I don’t know if people can really understand. Art fuel is not the same as talent. I never really thought I was good enough to make it big- I didn’t have enough time to practice properly, and maybe I just didn’t have the talent anyway. Making it big would have been nice but was not the point, not at all (we didn’t try to be pretty or cool, part of the schtick was a minimalist stage show). It seemed like audiences were easy enough to fool about talent though- at a certain point I was playing a lot of local shows, and people didn’t seem to notice that I was practically a hack, but rather reacted as if I were a ‘real’ musician who knew what he was doing. That’s how I felt as a performer, a hack, but it was ok, I felt a lot worse in my normal life. I had an excuse to try to write the saddest song in the world- not the whole point of the band, but one goal. I felt like the folk/blues forms were something I was clinging to like a barnacle, that if I could practice enough I could figure out how to fly free of those forms and express what I really wanted to play. It was there, too, a kind of musical vision, and I tried and tried but never felt like I really got there. Moments of clarity in certain parts of the performances, sure, but not the whole thing.
As for the saddest song in the world bit, eventually I realized that I was never going to top Woody Guthrie or Amalia Rodriguez, I just didn’t have big enough problems. I was just being maudlin. It was therapeutic ultimately- I never beat anybody up or resorted to vandalism or anything like that, furious as I was.

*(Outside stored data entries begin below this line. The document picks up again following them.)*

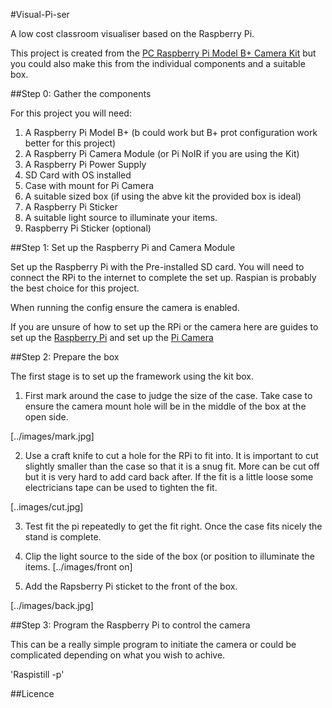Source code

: #Visual-Pi-ser

A low cost classroom visualiser based on the Raspberry Pi.

This project is created from the [PC Raspberry Pi Model B+ Camera Kit](http://ucreatekit.co.uk/camera-kit.html) but you could also make this from the individual components and a suitable box.

##Step 0: Gather the components

For this project you will need:
1. A Raspberry Pi Model B+ (b could work but B+ prot configuration work better for this project)
1. A Raspberry Pi Camera Module (or Pi NoIR if you are using the Kit)
1. A Raspberry Pi Power Supply
1. SD Card with OS installed
1. Case with mount for Pi Camera
1. A suitable sized box (if using the abve kit the provided box is ideal)
1. A Raspberry Pi Sticker
1. A suitable light source to illuminate your items.
1. Raspberry Pi Sticker (optional)

##Step 1: Set up the Raspberry Pi and Camera Module

Set up the Raspberry Pi with the Pre-installed SD card. You will need to connect the RPi to the internet to complete the set up. Raspian is probably the best choice for this project.

When running the config ensure the camera is enabled. 

If you are unsure of how to set up the RPi or the camera here are guides to set up the [Raspberry Pi](http://raspberrypi.org/.....) and set up the [Pi Camera](Http://raspberrypi.org/....)

##Step 2: Prepare the box

The first stage is to set up the framework using the kit box.

1. First mark around the case to judge the size of the case. Take case to ensure the camera mount hole will be in the middle of the box at the open side.

[../images/mark.jpg]

2. Use a craft knife to cut a hole for the RPi to fit into. It is important to cut slightly smaller than the case so that it is a snug fit. More can be cut off but it is very hard to add card back after. If the fit is a little loose some electricians tape can be used to tighten the fit.

[..images/cut.jpg]

3. Test fit the pi repeatedly to get the fit right. Once the case fits nicely the stand is complete.
4. Clip the light source to the side of the box (or position to illuminate the items.
 [../images/front on]

5. Add the Rapsberry Pi sticket to the front of the box.

[../images/back.jpg]


##Step 3: Program the Raspberry Pi to control the camera

This can be a really simple program to initiate the camera or could be complicated depending on what you wish to achive.

'Raspistill -p'

##Licence

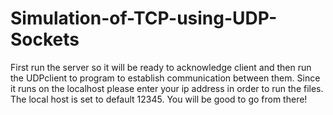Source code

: # Simulation-of-TCP-using-UDP-Sockets
First run the server so it will be ready to acknowledge client and then run the UDPclient to program to establish communication between them. Since it runs on the localhost please enter your ip address in order to run the files. The local host is set to default 12345. You will be good to go from there!
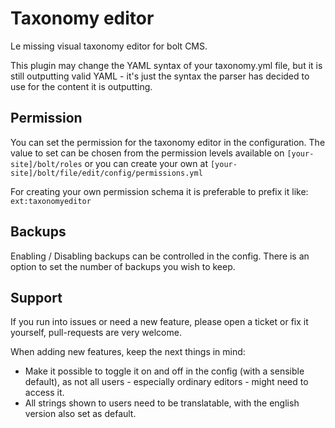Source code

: # Taxonomy editor
Le missing visual taxonomy editor for bolt CMS.

This plugin may change the YAML syntax of your taxonomy.yml file, but it is still outputting valid YAML - it's just the syntax the parser has decided to use for the content it is outputting. 

## Permission

You can set the permission for the taxonomy editor in the configuration. The value to set can be chosen from the permission levels available on `[your-site]/bolt/roles` or you can create your own at `[your-site]/bolt/file/edit/config/permissions.yml`

For creating your own permission schema it is preferable to prefix it like: `ext:taxonomyeditor`

## Backups
Enabling / Disabling backups can be controlled in the config. 
There is an option to set the number of backups you wish to keep. 

## Support
If you run into issues or need a new feature, please open a ticket or fix it yourself, pull-requests are very welcome.

When adding new features, keep the next things in mind:
* Make it possible to toggle it on and off in the config (with a sensible default), as not all users - especially ordinary editors - might need to access it.
* All strings shown to users need to be translatable, with the english version also set as default.
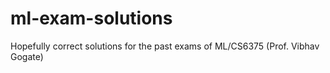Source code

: # ml-exam-solutions
Hopefully correct solutions for the past exams of ML/CS6375 (Prof. Vibhav Gogate)
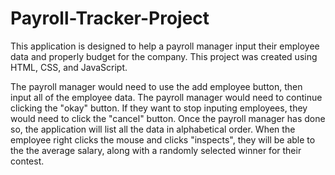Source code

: # Payroll-Tracker-Project
This application is designed to help a payroll manager input their employee data and properly budget for the company. This project was created using HTML, CSS, and JavaScript.

The payroll manager would need to use the add employee button, then input all of the employee data. The payroll manager would need to continue clicking the "okay" button. If they want to stop inputing employees, they would need to click the "cancel" button. Once the payroll manager has done so, the application will list all the data in alphabetical order. When the employee right clicks the mouse and clicks "inspects", they will be able to the the average salary, along with a randomly selected winner for their contest.
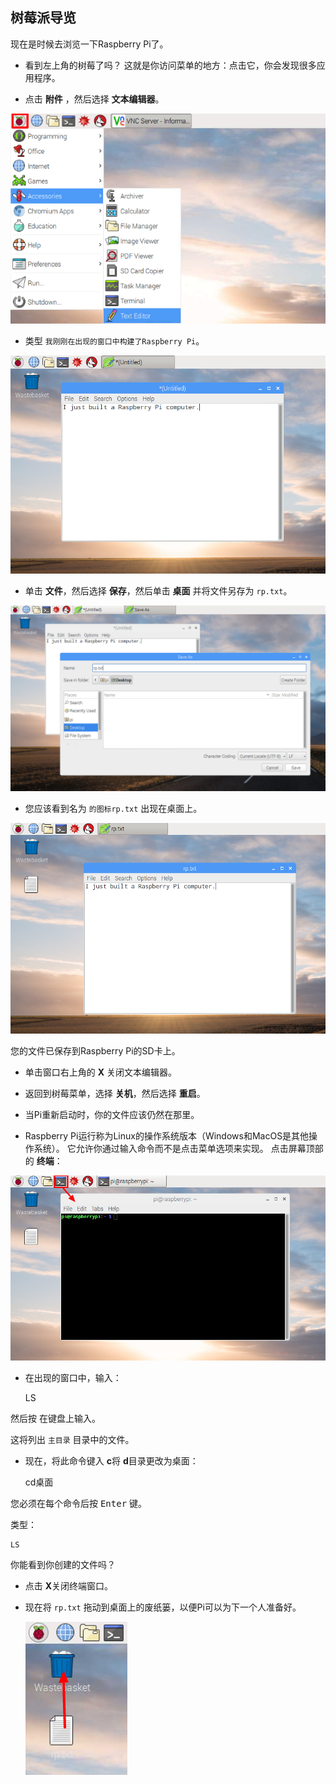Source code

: ## 树莓派导览

现在是时候去浏览一下Raspberry Pi了。

+ 看到左上角的树莓了吗？ 这就是你访问菜单的地方：点击它，你会发现很多应用程序。

+ 点击 **附件** ，然后选择 **文本编辑器**。

![截图](images/pi-accessories.png)

+ 类型 `我刚刚在出现的窗口中构建了Raspberry Pi`。

![截图](images/pi-text-editor.png)

+ 单击 **文件**，然后选择 **保存**，然后单击 **桌面** 并将文件另存为 `rp.txt`。

![截图](images/pi-save.png)

+ 您应该看到名为 `的图标rp.txt` 出现在桌面上。

![截图](images/pi-saved.png)

您的文件已保存到Raspberry Pi的SD卡上。

+ 单击窗口右上角的 **X** 关闭文本编辑器。

+ 返回到树莓菜单，选择 **关机**，然后选择 **重启**。

+ 当Pi重新启动时，你的文件应该仍然在那里。

+ Raspberry Pi运行称为Linux的操作系统版本（Windows和MacOS是其他操作系统）。 它允许你通过输入命令而不是点击菜单选项来实现。 点击屏幕顶部的 **终端**：

![截图](images/pi-command-prompt.png)

+ 在出现的窗口中，输入：

    LS
    

然后按 <kbd>在键盘上输入</kbd>。

这将列出 `主目录` 目录中的文件。

+ 现在，将此命令键入 **c**将 **d**目录更改为桌面：

    cd桌面
    

您必须在每个命令后按 <kbd>Enter</kbd> 键。

类型：

    LS
    

你能看到你创建的文件吗？

+ 点击 **X**关闭终端窗口。

+ 现在将 `rp.txt` 拖动到桌面上的废纸篓，以便Pi可以为下一个人准备好。
    
    ![截图](images/pi-waste.png)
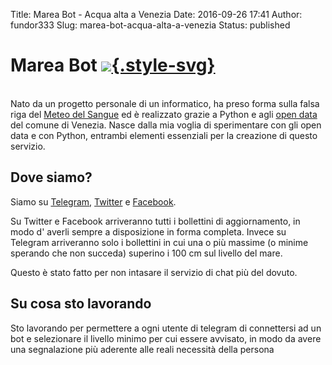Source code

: Title: Marea Bot - Acqua alta a Venezia
Date: 2016-09-26 17:41
Author: fundor333
Slug: marea-bot-acqua-alta-a-venezia
Status: published

Marea Bot <a class="button" href="https://github.com/fundor333/mareabot">![](http://www.fundor333.com/wp-content/uploads/2016/09/github.svg){.style-svg}
========================================================================================================================================================

</a>\
Nato da un progetto personale di un informatico, ha preso forma sulla
falsa riga del [Meteo del Sangue](https://twitter.com/MeteoSangue) ed è
realizzato grazie a Python e agli [open data](http://dati.venezia.it/)
del comune di Venezia. Nasce dalla mia voglia di sperimentare con gli
open data e con Python, entrambi elementi essenziali per la creazione di
questo servizio.

<!--more-->

Dove siamo?
-----------

Siamo su [Telegram](https://telegram.me/mareavenezia),
[Twitter](https://twitter.com/mareavenezia) e
[Facebook](https://www.facebook.com/mareavenezia).

Su Twitter e Facebook arriveranno tutti i bollettini di aggiornamento,
in modo d' averli sempre a disposizione in forma completa. Invece su
Telegram arriveranno solo i bollettini in cui una o più massime (o
minime sperando che non succeda) superino i 100 cm sul livello del mare.

Questo è stato fatto per non intasare il servizio di chat più del
dovuto.

Su cosa sto lavorando
---------------------

Sto lavorando per permettere a ogni utente di telegram di connettersi ad
un bot e selezionare il livello minimo per cui essere avvisato, in modo
da avere una segnalazione più aderente alle reali necessità della
persona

And no, I didn’t make it. I finally got out of that place and into a place I really like, and as it turns out I wound up with a 6-figure job anyway. It isn’t what I originally set out to do, but I am doing pretty well, it is hard to cry about it. My experiences as a performer have actually enhanced my whole life. I don’t have as much money as I might have otherwise, but, for one thing, I get to keep my deep appreciation of music. I got to be more of a star than I ever imagined I would be, an experience I don’t think you can get any other way. I seem to have extinguished my need for a lot of attention and can focus on my success. After all those years of yelling at crowds, I seem to be able to persuade people with my voice or otherwise do little ‘glamour tricks’ (I don’t know what to call it) that seem to fly under people’s radar unrecognized as musical craft.
And those experiences probably explain why I have had so much luck with dating. I haven’t made good dating choices in retrospect, I never got married, but I could always talk someone new into dating me for a few years until things fell apart. After enough iterations of that, I think I finally figured out what to go for, and now I have the coolest gf ever, an entrepreneur who has it together and who I can relate to as a public figure because of my past experience. She’s competent, assertive, insightful, and kind of a sex enthusiast 
So, everything seems resolved for me. Yes, for a long time I was poor and/or distraught, but I never gave in and submitted to what I thought was unacceptable. I fought back in my own way, and though I really did not make it as a musician, those times are key to my present state of victory.